Start of Data section

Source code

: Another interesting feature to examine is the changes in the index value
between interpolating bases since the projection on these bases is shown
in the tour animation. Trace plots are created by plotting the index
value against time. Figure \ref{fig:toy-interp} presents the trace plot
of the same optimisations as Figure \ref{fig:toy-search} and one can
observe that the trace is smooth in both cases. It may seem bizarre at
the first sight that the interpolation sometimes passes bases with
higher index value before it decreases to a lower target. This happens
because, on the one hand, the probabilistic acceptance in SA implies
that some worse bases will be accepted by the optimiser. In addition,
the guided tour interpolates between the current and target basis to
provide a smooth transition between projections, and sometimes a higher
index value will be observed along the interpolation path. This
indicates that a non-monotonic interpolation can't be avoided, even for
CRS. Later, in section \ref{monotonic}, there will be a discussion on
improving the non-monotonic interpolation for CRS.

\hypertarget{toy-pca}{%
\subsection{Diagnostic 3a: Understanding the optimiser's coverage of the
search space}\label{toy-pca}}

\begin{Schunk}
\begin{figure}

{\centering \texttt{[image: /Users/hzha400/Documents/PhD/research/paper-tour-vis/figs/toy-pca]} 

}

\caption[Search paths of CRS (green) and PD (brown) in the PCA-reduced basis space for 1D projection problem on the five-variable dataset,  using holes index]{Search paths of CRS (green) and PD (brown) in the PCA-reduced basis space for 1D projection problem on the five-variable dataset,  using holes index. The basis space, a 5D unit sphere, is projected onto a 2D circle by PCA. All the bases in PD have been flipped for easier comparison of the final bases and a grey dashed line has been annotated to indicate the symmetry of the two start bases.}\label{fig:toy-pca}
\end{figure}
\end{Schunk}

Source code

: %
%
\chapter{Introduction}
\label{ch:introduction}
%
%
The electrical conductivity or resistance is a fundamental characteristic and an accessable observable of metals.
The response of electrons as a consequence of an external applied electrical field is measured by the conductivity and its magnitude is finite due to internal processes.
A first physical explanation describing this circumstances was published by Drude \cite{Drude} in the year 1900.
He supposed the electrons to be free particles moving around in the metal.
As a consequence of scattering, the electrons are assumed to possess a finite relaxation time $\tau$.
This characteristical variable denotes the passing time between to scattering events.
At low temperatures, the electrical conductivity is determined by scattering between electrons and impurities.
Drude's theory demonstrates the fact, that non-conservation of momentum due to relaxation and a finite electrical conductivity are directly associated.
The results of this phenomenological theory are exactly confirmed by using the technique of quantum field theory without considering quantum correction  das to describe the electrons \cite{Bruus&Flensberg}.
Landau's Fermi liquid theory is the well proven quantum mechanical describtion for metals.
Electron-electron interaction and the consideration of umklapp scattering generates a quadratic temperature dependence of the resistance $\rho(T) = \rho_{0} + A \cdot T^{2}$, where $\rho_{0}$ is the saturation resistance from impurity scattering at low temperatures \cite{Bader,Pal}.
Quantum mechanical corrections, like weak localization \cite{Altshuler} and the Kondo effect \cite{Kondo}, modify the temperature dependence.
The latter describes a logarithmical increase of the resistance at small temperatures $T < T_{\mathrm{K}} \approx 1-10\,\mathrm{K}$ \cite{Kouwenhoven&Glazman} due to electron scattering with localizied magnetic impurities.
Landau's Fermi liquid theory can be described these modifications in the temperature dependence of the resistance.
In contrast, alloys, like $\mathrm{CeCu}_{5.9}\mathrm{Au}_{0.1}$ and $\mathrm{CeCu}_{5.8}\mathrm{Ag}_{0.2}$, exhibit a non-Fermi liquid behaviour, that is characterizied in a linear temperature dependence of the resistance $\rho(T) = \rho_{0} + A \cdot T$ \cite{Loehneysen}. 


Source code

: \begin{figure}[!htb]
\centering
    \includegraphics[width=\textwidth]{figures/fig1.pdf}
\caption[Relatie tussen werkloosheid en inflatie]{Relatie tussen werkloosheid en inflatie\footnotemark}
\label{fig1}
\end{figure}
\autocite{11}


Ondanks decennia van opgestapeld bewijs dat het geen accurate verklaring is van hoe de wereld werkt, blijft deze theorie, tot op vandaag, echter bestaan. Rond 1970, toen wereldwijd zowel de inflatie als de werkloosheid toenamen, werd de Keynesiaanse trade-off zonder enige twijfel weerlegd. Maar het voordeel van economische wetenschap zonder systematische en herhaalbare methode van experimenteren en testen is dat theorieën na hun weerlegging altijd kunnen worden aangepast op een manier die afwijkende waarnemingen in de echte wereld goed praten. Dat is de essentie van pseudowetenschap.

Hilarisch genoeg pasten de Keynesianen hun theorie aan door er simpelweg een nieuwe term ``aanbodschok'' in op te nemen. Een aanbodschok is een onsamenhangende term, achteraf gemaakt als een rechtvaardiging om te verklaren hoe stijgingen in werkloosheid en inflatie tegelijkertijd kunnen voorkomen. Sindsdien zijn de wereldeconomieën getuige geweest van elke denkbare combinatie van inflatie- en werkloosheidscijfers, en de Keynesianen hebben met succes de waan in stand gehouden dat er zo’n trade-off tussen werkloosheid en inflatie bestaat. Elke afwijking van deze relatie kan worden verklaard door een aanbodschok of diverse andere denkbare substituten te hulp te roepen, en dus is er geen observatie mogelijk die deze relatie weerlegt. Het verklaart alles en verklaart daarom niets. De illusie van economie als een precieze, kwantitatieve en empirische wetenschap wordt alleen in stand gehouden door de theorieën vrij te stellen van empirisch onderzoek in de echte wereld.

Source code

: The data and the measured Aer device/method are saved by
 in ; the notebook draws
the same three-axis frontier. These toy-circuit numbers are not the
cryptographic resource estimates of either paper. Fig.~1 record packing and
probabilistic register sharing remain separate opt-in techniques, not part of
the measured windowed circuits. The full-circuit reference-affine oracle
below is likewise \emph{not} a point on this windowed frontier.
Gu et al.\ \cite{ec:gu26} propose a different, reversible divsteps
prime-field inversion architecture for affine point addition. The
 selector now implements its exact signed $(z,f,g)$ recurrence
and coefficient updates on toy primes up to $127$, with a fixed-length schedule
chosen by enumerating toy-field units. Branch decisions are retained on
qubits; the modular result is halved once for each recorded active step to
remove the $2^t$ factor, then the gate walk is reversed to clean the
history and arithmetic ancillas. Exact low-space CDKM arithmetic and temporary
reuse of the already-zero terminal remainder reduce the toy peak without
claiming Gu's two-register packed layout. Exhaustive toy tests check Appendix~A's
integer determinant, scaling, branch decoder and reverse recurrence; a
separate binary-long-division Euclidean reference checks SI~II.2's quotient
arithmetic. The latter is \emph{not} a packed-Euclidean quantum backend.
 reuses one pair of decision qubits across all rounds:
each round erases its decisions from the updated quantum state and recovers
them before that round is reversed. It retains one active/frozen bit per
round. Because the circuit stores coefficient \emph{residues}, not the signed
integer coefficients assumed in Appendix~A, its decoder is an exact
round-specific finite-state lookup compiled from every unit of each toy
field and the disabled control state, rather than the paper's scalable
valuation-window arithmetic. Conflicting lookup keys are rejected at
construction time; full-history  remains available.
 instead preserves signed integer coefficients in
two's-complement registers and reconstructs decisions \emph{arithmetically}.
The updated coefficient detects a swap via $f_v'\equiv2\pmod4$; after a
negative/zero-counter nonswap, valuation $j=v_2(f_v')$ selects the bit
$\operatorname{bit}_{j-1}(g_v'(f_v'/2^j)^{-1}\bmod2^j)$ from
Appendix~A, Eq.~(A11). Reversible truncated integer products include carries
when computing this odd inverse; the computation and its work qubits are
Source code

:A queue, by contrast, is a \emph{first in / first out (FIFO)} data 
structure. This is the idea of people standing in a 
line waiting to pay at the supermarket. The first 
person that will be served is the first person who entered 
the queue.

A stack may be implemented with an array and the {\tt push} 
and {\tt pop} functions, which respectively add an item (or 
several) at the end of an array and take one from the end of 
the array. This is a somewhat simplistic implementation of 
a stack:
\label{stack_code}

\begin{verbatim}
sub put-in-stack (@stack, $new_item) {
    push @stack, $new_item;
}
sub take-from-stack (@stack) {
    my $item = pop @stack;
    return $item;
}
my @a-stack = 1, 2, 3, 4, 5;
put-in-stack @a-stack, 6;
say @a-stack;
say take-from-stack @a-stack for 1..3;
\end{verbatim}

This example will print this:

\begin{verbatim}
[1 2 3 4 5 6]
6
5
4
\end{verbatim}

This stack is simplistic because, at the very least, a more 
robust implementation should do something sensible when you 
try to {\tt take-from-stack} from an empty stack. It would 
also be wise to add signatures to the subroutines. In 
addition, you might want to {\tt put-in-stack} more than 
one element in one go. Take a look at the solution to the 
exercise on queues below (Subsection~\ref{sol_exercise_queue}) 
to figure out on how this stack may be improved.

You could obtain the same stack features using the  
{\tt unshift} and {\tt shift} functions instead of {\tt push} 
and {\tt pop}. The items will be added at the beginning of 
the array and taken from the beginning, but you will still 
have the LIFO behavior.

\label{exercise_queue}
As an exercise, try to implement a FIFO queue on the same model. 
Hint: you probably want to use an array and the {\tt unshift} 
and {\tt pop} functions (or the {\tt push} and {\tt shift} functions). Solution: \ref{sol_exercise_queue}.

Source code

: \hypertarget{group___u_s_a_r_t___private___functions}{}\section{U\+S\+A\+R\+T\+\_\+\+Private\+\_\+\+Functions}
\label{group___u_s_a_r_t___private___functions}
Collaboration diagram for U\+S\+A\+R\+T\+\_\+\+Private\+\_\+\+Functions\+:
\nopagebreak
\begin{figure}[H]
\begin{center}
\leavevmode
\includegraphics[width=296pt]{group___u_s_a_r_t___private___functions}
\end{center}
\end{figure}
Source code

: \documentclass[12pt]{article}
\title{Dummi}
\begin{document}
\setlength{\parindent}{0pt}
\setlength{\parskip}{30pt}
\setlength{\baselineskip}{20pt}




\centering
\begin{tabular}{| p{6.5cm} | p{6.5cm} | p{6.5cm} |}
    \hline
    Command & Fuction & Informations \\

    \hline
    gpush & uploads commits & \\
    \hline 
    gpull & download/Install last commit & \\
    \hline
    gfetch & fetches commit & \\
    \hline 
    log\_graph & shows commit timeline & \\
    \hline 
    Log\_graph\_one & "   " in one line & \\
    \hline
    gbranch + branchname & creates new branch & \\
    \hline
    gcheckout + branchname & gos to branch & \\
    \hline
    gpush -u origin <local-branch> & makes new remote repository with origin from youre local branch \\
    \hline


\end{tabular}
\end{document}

End of Data section

*Exercise aim*:
Lines holding the string "when" in the records: how many are there? Give only the number.

*Response area*:
2